● **Exercise directions**:
Locate, in the data below, the line that contains "Both subcategories contain" and the line that contains "<boolean-formula> ::= \ctle \ltlf <state-formula>"; reproduce exactly those two lines and every line between them, nothing more.

↓↓↓

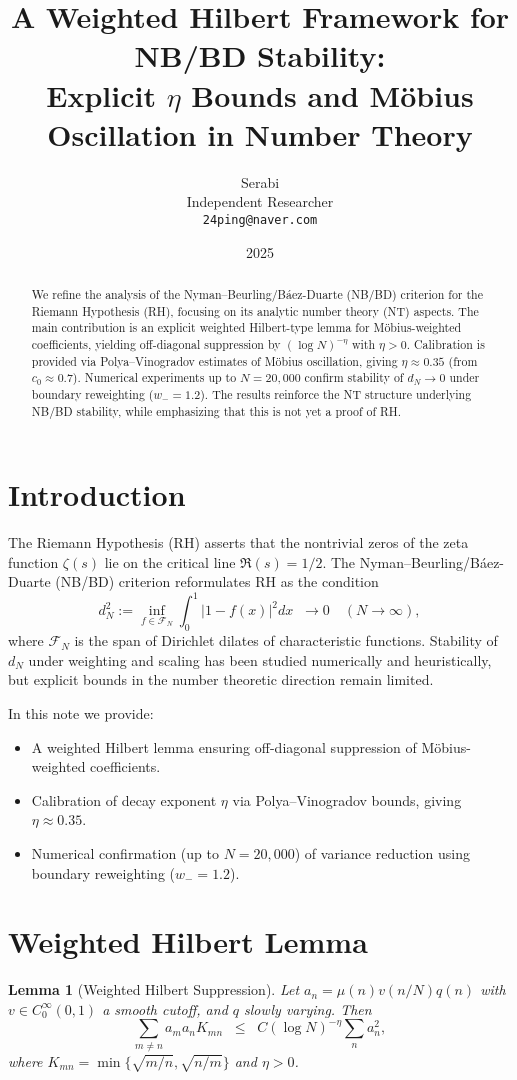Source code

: \documentclass[11pt]{article}
\title{A Weighted Hilbert Framework for NB/BD Stability:\\
Explicit $\eta$ Bounds and Möbius Oscillation in Number Theory}
\author{Serabi \\ Independent Researcher \\ \texttt{24ping@naver.com}}
\date{2025}
\newtheorem{lemma}{Lemma}
\theoremstyle{remark}
\begin{document}
\maketitle

\begin{abstract}
We refine the analysis of the Nyman--Beurling/Báez-Duarte (NB/BD) criterion for the Riemann Hypothesis (RH), focusing on its analytic number theory (NT) aspects. 
The main contribution is an explicit weighted Hilbert-type lemma for Möbius-weighted coefficients, yielding off-diagonal suppression by $(\log N)^{-\eta}$ with $\eta>0$.
Calibration is provided via Polya--Vinogradov estimates of Möbius oscillation, giving $\eta \approx 0.35$ (from $c_0 \approx 0.7$). 
Numerical experiments up to $N=20{,}000$ confirm stability of $d_N \to 0$ under boundary reweighting ($w_-=1.2$).
The results reinforce the NT structure underlying NB/BD stability, while emphasizing that this is not yet a proof of RH.
\end{abstract}

\section{Introduction}
The Riemann Hypothesis (RH) asserts that the nontrivial zeros of the zeta function $\zeta(s)$ lie on the critical line $\Re(s)=1/2$. 
The Nyman--Beurling/Báez-Duarte (NB/BD) criterion reformulates RH as the condition
\begin{equation}
d_N^2 := \inf_{f \in \mathcal{F}_N} \int_0^1 \big|1 - f(x)\big|^2 dx \;\; \to 0 \quad (N \to \infty),
\end{equation}
where $\mathcal{F}_N$ is the span of Dirichlet dilates of characteristic functions.  
Stability of $d_N$ under weighting and scaling has been studied numerically and heuristically, but explicit bounds in the number theoretic direction remain limited.  

In this note we provide:
\begin{itemize}
    \item A weighted Hilbert lemma ensuring off-diagonal suppression of Möbius-weighted coefficients.
    \item Calibration of decay exponent $\eta$ via Polya--Vinogradov bounds, giving $\eta \approx 0.35$.
    \item Numerical confirmation (up to $N=20{,}000$) of variance reduction using boundary reweighting ($w_-=1.2$).
\end{itemize}

\section{Weighted Hilbert Lemma}
\begin{lemma}[Weighted Hilbert Suppression]
Let $a_n = \mu(n) v(n/N) q(n)$ with $v \in C^\infty_0(0,1)$ a smooth cutoff, and $q$ slowly varying. Then
\begin{equation}
\sum_{m \neq n} a_m a_n K_{mn} \;\;\leq\;\; C (\log N)^{-\eta} \sum_n a_n^2,
\end{equation}
where $K_{mn} = \min\{\sqrt{m/n},\sqrt{n/m}\}$ and $\eta > 0$.
\end{lemma}
\end{document}

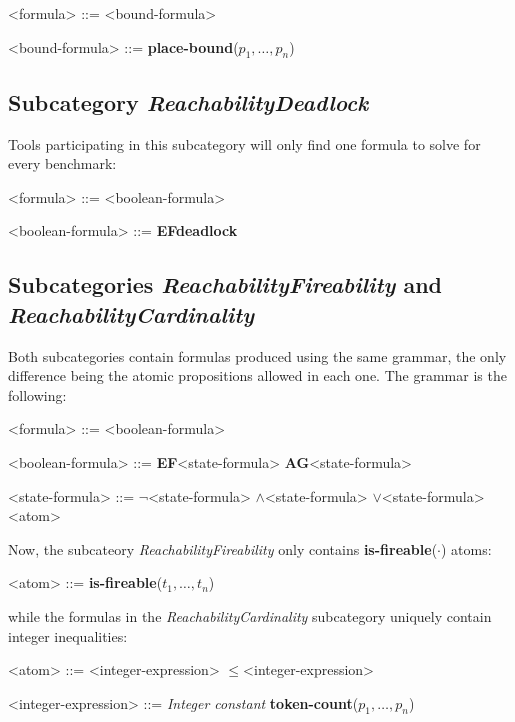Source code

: \documentclass[10pt,english,a4paper]{article}
\newcommand\ctla             {\textbf{A}\xspace}
\newcommand\ctle             {\textbf{E}\xspace}
\newcommand\ltlf             {\textbf{F}\xspace}
\newcommand\ltlg             {\textbf{G}\xspace}
\newcommand\logicnot         {\boldmath$\lnot$\xspace}
\newcommand\logicand         {\boldmath$\land$\xspace}
\newcommand\logicor          {\boldmath$\lor$\xspace}
\newcommand\atomleq          {\boldmath$\leq$\xspace}
\newcommand\atomdead         {\textbf{deadlock}\xspace}
\newcommand\atomisfire[1]    {\textbf{is-fireable}(#1)}
\newcommand\atomplacebnd[1]  {\textbf{place-bound}(#1)}
\newcommand\atomtokenscnt[1] {\textbf{token-count}(#1)}
\begin{document}
\begin{grammar}
<formula> ::= <bound-formula>

<bound-formula> ::= \atomplacebnd{$p_1, \ldots, p_n$}
\end{grammar}


\subsection{Subcategory \textit{ReachabilityDeadlock}}

Tools participating in this subcategory will only find one formula to solve
for every benchmark:

\begin{grammar}

<formula> ::= <boolean-formula>

<boolean-formula> ::= \ctle \ltlf \atomdead

\end{grammar}

\subsection{Subcategories \textit{ReachabilityFireability} and \textit{ReachabilityCardinality}}

Both subcategories contain formulas produced using the same grammar, the
only difference being the atomic propositions allowed in each one.
The grammar is the following:

\begin{grammar}
<formula> ::= <boolean-formula>

<boolean-formula> ::= \ctle \ltlf <state-formula>
\alt \ctla \ltlg <state-formula>

<state-formula> ::=  \logicnot  <state-formula>
 \logicand <state-formula>
 \logicor  <state-formula>
\alt <atom>
\end{grammar}

Now, the subcateory \emph{ReachabilityFireability} only contains
\atomisfire{$\cdot$} atoms:

\begin{grammar}
<atom> ::= \atomisfire{$t_1, \ldots, t_n$}
\end{grammar}

while the formulas in the \emph{ReachabilityCardinality} subcategory
uniquely contain integer inequalities:

\begin{grammar}
<atom> ::= <integer-expression> \atomleq <integer-expression>

<integer-expression> ::= \textit{Integer constant}
\alt \atomtokenscnt{$p_1, \ldots, p_n$}
\end{grammar}
\end{document}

↑↑↑

● **Exercise answer**:
Both subcategories contain formulas produced using the same grammar, the
only difference being the atomic propositions allowed in each one.
The grammar is the following:

\begin{grammar}
<formula> ::= <boolean-formula>

<boolean-formula> ::= \ctle \ltlf <state-formula>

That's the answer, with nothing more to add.